The moral no-man’s land of modern Romania is depicted in Corneliu Porumboiu’s latest picture as an ironic version of film noir.
Romanian writer-director Corneliu Porumboiu is fascinated by the ways that language is used to wield power. He’s explored these themes in films that have political and psychological implications and that look inward at the act of moviemaking itself. In his latest film, The Whistlers, he’s taken on one of the classic genres that we tend to associate with Hollywood: film noir.
Vlad Ivanov plays Cristi, a Romanian cop who has traveled to the Canary Islands to meet up with some mysterious gangsters plotting the escape of their mob boss from a Bucharest prison. His contact is the beautiful Gilda, played by Catrinel Marlon, a seductive assassin with whom Cristi has an affair. There’s a weird reason why they’re in the Canary Islands: the crooks are there to learn a native language from that area, with an origin that stretches back many generations—a language composed completely of whistling. They will use this whistling language in order to coordinate their plot free of the danger of surveillance—the police won’t be able to figure out what they’re saying because, after all, it’s just a bunch of whistles. A scene where they begin teaching Cristi this language is very funny. The poor guy doesn’t know how to whistle. The key to making the right sounds, he is told, is to crook his finger like a pistol, and put it in his mouth as if he intended to shoot his right ear off. “Remember,” he’s told, “the tongue is under the finger.”
As it turns out, the story involves Gilda’s former partner, who has stashed thirty million dollars away somewhere, and Cristi’s supervisor, a female chief of police who has cameras and bugs installed in his apartment.
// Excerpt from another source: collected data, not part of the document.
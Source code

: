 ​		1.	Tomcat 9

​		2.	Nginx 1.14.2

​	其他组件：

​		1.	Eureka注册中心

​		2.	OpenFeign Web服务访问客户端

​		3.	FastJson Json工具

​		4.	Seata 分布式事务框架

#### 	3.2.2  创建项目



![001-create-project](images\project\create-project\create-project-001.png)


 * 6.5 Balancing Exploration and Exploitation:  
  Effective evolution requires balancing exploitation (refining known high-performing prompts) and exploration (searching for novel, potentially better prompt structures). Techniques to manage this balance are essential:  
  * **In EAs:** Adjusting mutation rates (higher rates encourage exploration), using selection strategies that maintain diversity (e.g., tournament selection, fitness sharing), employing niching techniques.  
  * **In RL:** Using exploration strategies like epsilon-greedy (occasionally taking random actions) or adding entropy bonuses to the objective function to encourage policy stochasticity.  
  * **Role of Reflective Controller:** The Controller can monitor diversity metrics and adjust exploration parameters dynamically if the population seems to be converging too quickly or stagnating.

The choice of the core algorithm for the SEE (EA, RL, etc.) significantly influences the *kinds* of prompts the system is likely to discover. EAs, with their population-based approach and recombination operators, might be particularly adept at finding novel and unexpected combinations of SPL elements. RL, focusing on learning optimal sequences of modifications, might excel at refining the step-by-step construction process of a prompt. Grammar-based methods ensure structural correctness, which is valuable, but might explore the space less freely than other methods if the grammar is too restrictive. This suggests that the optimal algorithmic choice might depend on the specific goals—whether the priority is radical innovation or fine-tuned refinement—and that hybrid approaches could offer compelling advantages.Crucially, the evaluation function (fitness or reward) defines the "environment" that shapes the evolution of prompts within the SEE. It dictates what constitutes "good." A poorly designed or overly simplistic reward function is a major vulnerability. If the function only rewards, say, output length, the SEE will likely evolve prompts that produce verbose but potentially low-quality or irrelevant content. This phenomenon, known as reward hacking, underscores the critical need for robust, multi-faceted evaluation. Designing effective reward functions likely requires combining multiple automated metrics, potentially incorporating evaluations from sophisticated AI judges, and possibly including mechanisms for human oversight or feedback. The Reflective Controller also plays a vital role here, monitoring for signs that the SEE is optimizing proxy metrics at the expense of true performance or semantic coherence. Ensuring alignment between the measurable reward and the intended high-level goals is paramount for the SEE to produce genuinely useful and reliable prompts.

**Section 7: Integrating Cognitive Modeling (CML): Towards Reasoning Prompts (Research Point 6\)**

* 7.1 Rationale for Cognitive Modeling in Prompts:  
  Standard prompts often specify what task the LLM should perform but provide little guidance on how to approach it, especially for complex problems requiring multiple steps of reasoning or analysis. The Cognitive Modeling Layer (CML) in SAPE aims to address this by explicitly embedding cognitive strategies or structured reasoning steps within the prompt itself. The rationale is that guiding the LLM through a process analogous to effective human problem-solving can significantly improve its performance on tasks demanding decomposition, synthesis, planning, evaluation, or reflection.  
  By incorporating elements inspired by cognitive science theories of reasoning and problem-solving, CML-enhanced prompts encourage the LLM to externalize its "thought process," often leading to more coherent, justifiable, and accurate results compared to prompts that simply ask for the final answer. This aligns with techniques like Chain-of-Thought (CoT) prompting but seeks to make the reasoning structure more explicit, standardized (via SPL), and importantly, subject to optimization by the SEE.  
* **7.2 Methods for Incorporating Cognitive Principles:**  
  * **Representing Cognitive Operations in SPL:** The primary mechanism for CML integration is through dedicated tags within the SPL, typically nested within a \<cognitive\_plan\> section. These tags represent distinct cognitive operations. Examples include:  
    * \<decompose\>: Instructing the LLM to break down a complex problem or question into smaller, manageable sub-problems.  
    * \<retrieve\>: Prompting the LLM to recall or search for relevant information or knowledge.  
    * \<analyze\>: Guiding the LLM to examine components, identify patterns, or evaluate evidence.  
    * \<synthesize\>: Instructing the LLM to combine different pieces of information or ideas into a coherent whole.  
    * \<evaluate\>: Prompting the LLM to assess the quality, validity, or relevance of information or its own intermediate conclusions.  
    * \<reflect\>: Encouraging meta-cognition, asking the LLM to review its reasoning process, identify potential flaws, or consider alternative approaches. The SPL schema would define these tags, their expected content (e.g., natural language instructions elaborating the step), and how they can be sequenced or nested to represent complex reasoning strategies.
Is Cristi actually working undercover for the chief, or has he turned rogue in order to help the gangsters and get the money?
This might sound kind of routine as crime pictures go, but Porumboiu’s dryly ironic dialogue and oblique visual style plays against the grain; and in addition, the film is divided into separate sections, each named after a different character, and with different color schemes. Gradually it dawns on you that these sections are not being shown to us in chronological order.
As much fun as the film is having playing around with neo-noir conventions, including an unusual amount of sex and violence for what seems like an art film, Porumboiu’s thematic concerns are still uniquely Romanian. The legacy of state surveillance and corruption makes the difference between the police and the criminals seem academic. Both sides use rhetoric to uphold their own place in the social order and condemn the other, with the bizarre whistling language representing forces that transcend ordinary means of control. Only Cristi and his femme fatale Gilda present the possibility of trust or connection. These two form the center of the story’s shifting mosaic.
Porumboiu does provide another anchor, however, for his morally compromised cop—Cristi’s aged mother, blissfully ignorant of what he’s up to, but always worrying about him. At one point he stashes a big bag of cash at her house; she finds it and donates the money to her local church. Thus we are brought down from the fantastic world of intrigue and double crosses into an hilariously mundane detail of domestic life. The picture also has a soundtrack that keeps surprising us, ranging from Iggy Pop’s “The Passenger” which opens the film, through electronica and French ballads to Offenbach’s “Tales of Hoffman.” Although The Whistlers seems like a light-hearted departure for a normally ponderous director, the emotionally fraught ending is satisfying in a serious way.